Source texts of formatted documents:
::::

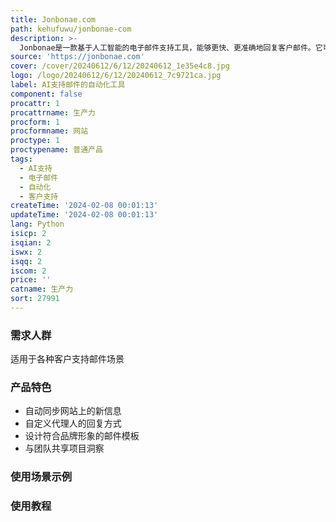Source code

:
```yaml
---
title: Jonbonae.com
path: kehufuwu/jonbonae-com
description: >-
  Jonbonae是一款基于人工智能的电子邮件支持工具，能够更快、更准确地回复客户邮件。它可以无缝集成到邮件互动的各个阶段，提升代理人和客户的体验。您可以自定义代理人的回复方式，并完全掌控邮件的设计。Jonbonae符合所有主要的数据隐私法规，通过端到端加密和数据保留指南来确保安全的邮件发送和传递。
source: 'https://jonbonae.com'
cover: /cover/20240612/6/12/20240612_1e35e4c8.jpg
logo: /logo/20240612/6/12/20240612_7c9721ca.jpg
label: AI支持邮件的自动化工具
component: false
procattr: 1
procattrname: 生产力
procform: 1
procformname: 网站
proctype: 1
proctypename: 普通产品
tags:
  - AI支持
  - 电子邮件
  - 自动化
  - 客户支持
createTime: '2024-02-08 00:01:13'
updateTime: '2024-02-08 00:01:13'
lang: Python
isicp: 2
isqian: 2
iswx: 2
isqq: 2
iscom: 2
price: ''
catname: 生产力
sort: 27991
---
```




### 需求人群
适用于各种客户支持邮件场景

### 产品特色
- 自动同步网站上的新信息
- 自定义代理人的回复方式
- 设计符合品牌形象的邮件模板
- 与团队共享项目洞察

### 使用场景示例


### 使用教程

::::

■ TASK PROMPT ■
The required output is every line of the data above, set down exactly and stripped of pictures.

■ YOUR SOLUTION ■
Source code

:
```yaml
---
title: Jonbonae.com
path: kehufuwu/jonbonae-com
description: >-
  Jonbonae是一款基于人工智能的电子邮件支持工具，能够更快、更准确地回复客户邮件。它可以无缝集成到邮件互动的各个阶段，提升代理人和客户的体验。您可以自定义代理人的回复方式，并完全掌控邮件的设计。Jonbonae符合所有主要的数据隐私法规，通过端到端加密和数据保留指南来确保安全的邮件发送和传递。
source: 'https://jonbonae.com'
cover: /cover/20240612/6/12/20240612_1e35e4c8.jpg
logo: /logo/20240612/6/12/20240612_7c9721ca.jpg
label: AI支持邮件的自动化工具
component: false
procattr: 1
procattrname: 生产力
procform: 1
procformname: 网站
proctype: 1
proctypename: 普通产品
tags:
  - AI支持
  - 电子邮件
  - 自动化
  - 客户支持
createTime: '2024-02-08 00:01:13'
updateTime: '2024-02-08 00:01:13'
lang: Python
isicp: 2
isqian: 2
iswx: 2
isqq: 2
iscom: 2
price: ''
catname: 生产力
sort: 27991
---
```




### 需求人群
适用于各种客户支持邮件场景

### 产品特色
- 自动同步网站上的新信息
- 自定义代理人的回复方式
- 设计符合品牌形象的邮件模板
- 与团队共享项目洞察

### 使用场景示例


### 使用教程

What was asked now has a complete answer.